**Activity:** In the records below, locate the line containing "Script to install reqs."; output that line and every following line through the last, exactly.

**Dataset entries:**

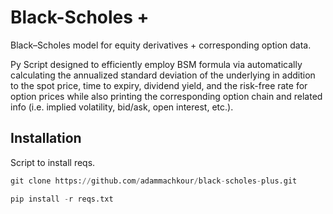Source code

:# Black-Scholes +
Black–Scholes model for equity derivatives + corresponding option data.

Py Script designed to efficiently employ BSM formula via automatically calculating the annualized standard deviation of the underlying in addition to the spot price, time to expiry, dividend yield, and the risk-free rate for option prices while also printing the corresponding option chain and related info (i.e. implied volatility, bid/ask, open interest, etc.).

## Installation
Script to install reqs.
```python
git clone https://github.com/adammachkour/black-scholes-plus.git
```
```python
pip install -r reqs.txt
```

**Answer space:**
Script to install reqs.
```python
git clone https://github.com/adammachkour/black-scholes-plus.git
```
```python
pip install -r reqs.txt
```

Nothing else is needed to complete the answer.